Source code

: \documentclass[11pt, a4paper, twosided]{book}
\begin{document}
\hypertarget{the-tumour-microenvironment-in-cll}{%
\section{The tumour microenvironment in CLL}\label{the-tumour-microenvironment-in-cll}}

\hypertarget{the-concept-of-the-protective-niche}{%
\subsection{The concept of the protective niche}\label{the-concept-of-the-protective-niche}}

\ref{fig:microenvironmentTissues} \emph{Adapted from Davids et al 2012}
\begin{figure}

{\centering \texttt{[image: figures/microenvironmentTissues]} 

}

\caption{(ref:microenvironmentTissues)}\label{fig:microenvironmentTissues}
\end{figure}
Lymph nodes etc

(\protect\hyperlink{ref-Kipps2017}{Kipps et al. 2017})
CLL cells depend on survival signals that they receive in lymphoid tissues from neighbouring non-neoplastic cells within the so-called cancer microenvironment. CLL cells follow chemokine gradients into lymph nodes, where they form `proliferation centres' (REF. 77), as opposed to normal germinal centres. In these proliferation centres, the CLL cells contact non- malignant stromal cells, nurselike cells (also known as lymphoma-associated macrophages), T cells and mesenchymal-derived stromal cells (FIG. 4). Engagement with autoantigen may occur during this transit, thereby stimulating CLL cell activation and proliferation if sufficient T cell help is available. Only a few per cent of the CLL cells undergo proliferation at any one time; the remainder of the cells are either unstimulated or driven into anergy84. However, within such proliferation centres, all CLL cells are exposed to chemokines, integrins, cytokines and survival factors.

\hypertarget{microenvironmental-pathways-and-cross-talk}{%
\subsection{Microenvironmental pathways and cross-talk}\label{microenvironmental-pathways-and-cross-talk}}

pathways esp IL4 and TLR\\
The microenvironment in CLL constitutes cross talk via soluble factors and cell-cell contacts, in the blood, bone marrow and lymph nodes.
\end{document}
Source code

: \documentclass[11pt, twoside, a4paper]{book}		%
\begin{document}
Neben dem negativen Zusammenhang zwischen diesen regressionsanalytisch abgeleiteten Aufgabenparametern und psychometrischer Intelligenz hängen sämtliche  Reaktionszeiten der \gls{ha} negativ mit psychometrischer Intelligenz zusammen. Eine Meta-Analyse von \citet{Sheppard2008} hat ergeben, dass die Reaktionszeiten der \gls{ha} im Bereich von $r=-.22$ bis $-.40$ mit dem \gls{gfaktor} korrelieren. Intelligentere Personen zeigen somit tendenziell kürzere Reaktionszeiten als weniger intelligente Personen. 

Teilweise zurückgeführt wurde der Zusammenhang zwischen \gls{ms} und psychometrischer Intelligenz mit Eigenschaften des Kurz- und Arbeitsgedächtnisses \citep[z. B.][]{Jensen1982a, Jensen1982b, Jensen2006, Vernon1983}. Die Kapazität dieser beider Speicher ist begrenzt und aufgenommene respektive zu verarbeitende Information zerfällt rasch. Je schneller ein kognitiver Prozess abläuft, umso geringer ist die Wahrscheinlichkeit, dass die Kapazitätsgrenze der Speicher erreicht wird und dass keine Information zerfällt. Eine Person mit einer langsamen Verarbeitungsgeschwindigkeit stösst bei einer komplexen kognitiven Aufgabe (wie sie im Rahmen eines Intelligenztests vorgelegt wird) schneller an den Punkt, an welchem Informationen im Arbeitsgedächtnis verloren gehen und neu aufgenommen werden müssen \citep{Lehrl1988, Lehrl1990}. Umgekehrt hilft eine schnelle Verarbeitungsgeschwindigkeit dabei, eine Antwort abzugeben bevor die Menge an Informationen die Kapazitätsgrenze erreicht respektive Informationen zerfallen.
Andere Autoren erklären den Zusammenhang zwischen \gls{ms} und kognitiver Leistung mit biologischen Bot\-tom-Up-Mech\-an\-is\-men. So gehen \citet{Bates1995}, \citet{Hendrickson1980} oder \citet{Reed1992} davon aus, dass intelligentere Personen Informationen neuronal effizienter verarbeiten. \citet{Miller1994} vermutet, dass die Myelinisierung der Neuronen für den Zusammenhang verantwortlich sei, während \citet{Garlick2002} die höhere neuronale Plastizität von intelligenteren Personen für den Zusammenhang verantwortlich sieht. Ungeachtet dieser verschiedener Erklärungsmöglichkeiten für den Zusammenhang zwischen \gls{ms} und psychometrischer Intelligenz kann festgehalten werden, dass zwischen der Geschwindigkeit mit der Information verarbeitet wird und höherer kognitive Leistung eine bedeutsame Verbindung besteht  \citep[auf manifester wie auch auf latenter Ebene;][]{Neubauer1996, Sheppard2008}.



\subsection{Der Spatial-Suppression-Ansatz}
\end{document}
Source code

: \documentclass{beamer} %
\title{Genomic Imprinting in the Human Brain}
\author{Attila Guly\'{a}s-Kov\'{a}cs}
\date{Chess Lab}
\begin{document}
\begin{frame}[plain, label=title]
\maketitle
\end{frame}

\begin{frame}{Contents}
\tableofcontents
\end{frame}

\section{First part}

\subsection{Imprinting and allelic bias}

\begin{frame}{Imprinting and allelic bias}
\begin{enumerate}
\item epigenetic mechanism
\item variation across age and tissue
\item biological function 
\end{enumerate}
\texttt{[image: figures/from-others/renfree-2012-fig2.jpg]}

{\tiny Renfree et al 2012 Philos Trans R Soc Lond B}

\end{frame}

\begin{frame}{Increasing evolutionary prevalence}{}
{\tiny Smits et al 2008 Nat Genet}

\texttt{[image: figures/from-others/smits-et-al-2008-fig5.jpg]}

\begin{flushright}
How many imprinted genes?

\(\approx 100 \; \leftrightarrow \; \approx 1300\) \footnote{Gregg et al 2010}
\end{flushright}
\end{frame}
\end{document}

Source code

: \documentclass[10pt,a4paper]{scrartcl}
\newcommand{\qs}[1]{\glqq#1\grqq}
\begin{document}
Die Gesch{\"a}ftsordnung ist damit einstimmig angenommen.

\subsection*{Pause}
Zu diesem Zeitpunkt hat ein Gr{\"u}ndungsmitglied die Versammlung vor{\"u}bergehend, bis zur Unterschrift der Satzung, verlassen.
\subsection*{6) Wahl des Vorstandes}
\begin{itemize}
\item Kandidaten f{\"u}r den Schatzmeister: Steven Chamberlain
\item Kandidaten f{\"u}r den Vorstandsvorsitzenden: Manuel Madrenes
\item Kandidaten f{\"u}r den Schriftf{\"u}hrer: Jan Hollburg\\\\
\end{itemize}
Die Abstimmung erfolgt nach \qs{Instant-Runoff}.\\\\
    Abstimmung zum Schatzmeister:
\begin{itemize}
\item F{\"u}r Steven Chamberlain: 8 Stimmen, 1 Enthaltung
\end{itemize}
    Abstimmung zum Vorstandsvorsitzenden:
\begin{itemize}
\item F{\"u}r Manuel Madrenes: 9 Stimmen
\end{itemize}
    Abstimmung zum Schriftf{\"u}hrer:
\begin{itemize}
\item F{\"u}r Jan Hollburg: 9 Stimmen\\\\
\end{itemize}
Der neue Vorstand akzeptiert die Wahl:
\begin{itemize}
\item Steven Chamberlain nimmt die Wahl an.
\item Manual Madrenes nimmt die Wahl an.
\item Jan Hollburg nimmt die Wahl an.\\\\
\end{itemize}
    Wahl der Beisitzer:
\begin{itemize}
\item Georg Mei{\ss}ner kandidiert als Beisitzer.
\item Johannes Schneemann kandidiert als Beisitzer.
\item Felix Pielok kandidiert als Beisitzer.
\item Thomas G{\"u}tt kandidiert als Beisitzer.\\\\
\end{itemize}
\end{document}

────────

* GOAL OF THE EXERCISE
Take every line from the data above that holds "Beisitzer" and copy it out.

* WRITTEN REPLY
    Wahl der Beisitzer:
\item Georg Mei{\ss}ner kandidiert als Beisitzer.
\item Johannes Schneemann kandidiert als Beisitzer.
\item Felix Pielok kandidiert als Beisitzer.
\item Thomas G{\"u}tt kandidiert als Beisitzer.\\\\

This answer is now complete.